An Air Force history says the planes had been heavily modified, with turrets replaced with additional cargo hatches and blackout curtains replacing some other guns. The cargo hatch was renamed the “Joe Hole,” from which agents – known only as Joes — could parachute into enemy territory.

“The only ones that knew where we were going were the pilot and the navigator,” Becker said. “When we got in the air, there was radio silence. We could talk on intercom between each other, but we didn’t know what the mission was. And what we were dropping.”

It turned out they were dropping a lot of stuff.

The Air Force says that in one month in July 1944 the planes dropped at least 4,680 containers, 2,909 packages, 1,378 bundles of leaflets – “to disguise what they were really doing” – and 62 Joes. The containers had parachutes on one end and shock absorbers on the other to lighten their landing.

Of the Joes, Becker said he knew nothing.

“We didn’t know who we were dropping. If we got caught and they’d ask us, ‘Who did you drop?’ ‘Joe.’,” he said. “I never knew who was in the back. I never knew the agents that we might be dropping. They got on the last minute. Our planes would get ready to go in the evening and then a black Chevorlet would come with the windows closed and everything and whoever was going to get in in got into the plane from the back end. [They’d] get in and keep them in the waist of the plane until we were ready to drop them.”

After the successful D-Day invasion in June 1944, Operation Carpetbagger expanded into drops throughout Europe and into Germany.

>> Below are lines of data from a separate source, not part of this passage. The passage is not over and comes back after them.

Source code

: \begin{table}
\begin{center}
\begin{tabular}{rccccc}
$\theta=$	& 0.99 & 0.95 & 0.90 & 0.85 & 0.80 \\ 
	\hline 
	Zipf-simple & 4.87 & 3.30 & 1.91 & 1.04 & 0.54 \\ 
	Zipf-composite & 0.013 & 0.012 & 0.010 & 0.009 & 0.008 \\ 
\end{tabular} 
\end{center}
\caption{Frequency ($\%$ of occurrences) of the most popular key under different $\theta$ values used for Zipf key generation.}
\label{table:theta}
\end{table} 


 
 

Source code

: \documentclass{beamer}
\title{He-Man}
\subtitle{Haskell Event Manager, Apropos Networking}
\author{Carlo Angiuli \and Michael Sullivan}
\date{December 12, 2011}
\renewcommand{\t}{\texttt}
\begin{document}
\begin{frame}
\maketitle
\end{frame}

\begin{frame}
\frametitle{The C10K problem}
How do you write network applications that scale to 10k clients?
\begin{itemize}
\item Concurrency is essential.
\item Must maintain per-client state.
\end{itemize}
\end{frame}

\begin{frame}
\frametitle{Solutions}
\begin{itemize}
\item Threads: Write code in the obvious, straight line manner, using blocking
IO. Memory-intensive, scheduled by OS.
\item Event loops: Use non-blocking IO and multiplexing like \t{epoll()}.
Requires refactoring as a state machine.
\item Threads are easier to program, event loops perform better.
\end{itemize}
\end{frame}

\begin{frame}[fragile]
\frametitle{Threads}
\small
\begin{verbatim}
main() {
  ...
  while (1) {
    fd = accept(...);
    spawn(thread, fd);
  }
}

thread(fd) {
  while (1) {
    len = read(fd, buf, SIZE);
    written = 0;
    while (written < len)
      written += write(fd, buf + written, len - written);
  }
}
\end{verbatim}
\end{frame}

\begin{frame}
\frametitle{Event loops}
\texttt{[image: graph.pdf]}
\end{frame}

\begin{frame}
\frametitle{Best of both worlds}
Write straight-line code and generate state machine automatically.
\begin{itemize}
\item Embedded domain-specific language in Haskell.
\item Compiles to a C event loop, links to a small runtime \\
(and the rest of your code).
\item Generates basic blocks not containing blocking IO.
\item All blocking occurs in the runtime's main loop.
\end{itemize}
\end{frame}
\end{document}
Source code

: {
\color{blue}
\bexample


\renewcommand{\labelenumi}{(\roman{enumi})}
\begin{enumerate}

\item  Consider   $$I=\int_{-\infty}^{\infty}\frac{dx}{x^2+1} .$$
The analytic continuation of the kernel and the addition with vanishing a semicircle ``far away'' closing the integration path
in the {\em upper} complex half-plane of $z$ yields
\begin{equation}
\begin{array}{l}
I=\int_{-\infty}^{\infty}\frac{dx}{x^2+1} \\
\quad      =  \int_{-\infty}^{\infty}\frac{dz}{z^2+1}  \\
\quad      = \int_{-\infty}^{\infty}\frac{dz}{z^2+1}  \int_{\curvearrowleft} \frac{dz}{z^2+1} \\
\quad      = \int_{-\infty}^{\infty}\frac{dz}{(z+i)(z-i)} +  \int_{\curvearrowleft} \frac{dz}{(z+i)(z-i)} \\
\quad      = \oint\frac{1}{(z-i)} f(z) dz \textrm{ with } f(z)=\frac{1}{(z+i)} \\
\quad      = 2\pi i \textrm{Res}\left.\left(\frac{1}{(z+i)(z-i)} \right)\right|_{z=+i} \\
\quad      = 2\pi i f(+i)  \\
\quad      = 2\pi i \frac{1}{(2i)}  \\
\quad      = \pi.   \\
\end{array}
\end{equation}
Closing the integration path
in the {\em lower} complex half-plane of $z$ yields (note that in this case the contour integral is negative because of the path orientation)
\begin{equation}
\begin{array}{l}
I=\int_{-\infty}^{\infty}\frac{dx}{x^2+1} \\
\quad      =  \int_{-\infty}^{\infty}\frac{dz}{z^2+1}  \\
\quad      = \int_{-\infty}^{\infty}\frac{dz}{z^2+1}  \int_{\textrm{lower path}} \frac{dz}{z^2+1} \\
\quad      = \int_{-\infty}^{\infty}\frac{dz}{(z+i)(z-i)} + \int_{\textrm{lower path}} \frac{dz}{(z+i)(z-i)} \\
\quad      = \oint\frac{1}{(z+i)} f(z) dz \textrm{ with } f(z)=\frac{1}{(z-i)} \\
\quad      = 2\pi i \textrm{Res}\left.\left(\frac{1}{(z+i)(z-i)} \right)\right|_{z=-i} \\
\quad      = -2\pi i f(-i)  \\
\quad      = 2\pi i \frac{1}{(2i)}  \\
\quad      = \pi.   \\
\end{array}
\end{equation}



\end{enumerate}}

“In addition to the dangers from German night fighters and flak, the Carpetbaggers always ran the risk of crashing into hillsides as they made low-level parachute deliveries to the resistance forces waiting below,” according to Air Force history. “From January 1944 to May 1945, they complete 1,860 sorties and delivered 20,495 containers and 11,174 packages of vital supplies to the resistance forces in western and northwestern Europe. More than 1,000 parachutists dropped through the B-24 Joe Holes into enemy territory.”

Becker recounted one drop into Norway that he said got a little hairy, flying so low that the wings were two feet from the natural walls of the fjords they were flying through.

“When we got out of the plane, we had the branches of trees in the bomb bays. That’s how low we got to the trees,” he said. “Always trouble. We came back with bullet holes, with all that stuff that came back at us.”

Not everyone survived the harrowing missions. The Air Force says that 25 planes were lost and eight others so badly damaged that they couldn’t fly. More than 200 individuals went missing or were killed in the operation, but the Air Force says many of those initially thought missing would somehow turn back up in Harrington “with the help of the same resistance forces they had been sent to resupply.”